─── DATASET ───

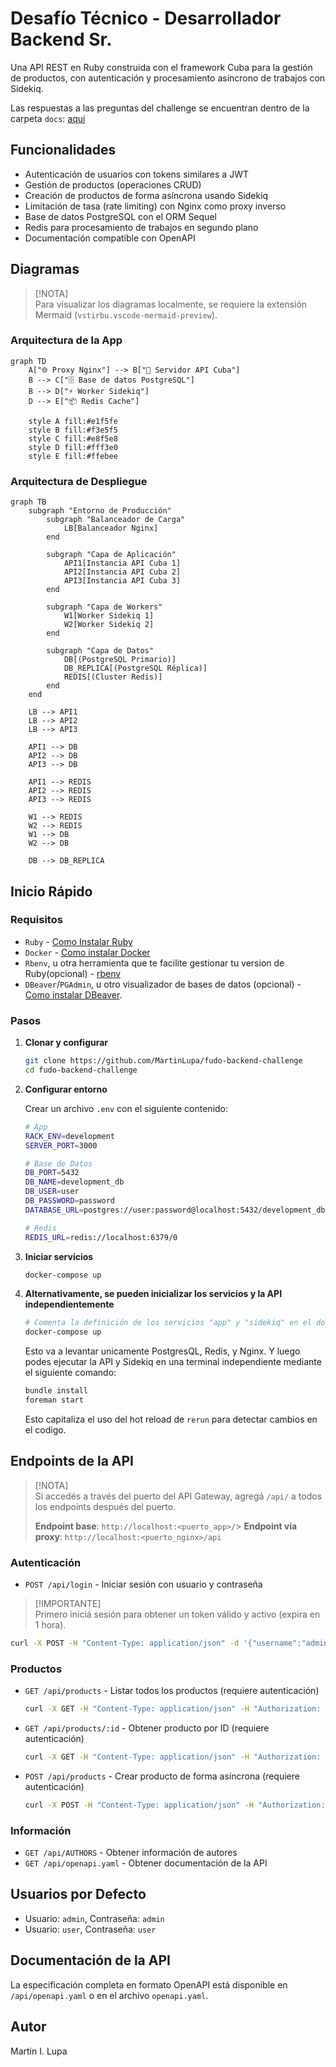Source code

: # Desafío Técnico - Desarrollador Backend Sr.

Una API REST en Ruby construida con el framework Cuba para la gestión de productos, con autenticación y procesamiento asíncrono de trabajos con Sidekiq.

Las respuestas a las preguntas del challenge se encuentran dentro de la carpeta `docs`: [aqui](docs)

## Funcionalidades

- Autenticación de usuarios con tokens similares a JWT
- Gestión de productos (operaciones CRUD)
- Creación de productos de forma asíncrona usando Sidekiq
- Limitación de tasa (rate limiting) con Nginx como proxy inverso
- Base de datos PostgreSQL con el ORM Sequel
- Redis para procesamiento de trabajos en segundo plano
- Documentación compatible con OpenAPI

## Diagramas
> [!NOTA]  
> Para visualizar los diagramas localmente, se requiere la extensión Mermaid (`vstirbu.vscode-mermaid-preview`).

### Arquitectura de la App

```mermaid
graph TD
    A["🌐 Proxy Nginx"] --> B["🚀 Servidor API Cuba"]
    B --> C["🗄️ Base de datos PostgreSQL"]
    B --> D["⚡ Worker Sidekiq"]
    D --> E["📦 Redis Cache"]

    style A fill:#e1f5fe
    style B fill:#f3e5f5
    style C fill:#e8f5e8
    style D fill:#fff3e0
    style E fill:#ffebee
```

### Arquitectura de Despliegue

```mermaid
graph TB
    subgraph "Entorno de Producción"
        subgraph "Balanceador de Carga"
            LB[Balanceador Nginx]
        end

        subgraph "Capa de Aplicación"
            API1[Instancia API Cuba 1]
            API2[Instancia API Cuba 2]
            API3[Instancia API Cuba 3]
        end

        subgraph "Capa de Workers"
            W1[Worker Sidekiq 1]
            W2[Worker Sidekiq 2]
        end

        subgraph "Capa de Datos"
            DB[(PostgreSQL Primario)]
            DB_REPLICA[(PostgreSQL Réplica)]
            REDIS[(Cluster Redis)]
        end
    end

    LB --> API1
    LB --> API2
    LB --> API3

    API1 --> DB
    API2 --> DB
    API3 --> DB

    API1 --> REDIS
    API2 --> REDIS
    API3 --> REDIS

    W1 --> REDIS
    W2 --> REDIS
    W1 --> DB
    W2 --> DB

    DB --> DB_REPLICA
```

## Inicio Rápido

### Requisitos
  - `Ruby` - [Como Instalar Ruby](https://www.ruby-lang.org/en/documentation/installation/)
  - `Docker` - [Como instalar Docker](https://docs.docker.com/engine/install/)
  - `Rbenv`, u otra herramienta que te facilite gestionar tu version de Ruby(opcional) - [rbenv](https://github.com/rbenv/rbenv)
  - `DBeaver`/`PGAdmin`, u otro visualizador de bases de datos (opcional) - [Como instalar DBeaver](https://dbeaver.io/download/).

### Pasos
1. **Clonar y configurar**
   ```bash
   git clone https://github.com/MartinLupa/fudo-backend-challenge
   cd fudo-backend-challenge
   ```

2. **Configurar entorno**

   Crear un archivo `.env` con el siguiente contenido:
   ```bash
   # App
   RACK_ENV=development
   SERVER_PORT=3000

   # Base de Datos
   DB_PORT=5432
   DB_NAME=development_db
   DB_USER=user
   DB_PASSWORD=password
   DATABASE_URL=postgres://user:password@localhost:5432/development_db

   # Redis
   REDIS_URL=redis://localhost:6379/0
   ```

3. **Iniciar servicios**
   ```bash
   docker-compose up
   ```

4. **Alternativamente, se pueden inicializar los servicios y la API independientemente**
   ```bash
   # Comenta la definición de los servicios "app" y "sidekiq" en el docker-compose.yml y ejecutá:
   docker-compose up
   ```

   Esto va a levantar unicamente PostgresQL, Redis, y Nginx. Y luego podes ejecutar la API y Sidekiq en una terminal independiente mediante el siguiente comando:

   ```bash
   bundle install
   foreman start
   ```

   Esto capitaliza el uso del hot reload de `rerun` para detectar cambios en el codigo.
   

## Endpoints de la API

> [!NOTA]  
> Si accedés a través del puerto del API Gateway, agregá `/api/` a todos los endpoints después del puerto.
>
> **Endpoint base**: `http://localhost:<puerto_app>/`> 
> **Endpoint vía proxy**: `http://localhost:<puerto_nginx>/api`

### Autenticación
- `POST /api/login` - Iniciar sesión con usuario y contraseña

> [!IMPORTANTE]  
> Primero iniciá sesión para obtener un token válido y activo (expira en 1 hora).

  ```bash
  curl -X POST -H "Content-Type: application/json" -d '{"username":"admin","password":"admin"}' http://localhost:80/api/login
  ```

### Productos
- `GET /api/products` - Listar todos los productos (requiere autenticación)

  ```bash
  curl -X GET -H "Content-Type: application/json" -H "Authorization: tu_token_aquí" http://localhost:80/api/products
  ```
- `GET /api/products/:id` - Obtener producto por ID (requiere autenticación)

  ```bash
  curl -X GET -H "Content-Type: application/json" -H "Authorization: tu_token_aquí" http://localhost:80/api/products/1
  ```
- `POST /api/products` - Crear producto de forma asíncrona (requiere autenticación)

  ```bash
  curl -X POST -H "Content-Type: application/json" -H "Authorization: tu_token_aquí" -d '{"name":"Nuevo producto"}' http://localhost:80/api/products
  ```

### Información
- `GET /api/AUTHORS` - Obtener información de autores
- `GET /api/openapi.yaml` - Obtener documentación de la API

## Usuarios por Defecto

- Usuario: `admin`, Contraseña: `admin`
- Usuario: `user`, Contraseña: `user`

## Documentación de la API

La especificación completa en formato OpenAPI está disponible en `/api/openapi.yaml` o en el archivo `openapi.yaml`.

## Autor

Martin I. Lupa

───

TASK STATEMENT =
In the entries above, find lines with "asíncrona" and copy each.

EXERCISE SOLUTION =
- Creación de productos de forma asíncrona usando Sidekiq
- `POST /api/products` - Crear producto de forma asíncrona (requiere autenticación)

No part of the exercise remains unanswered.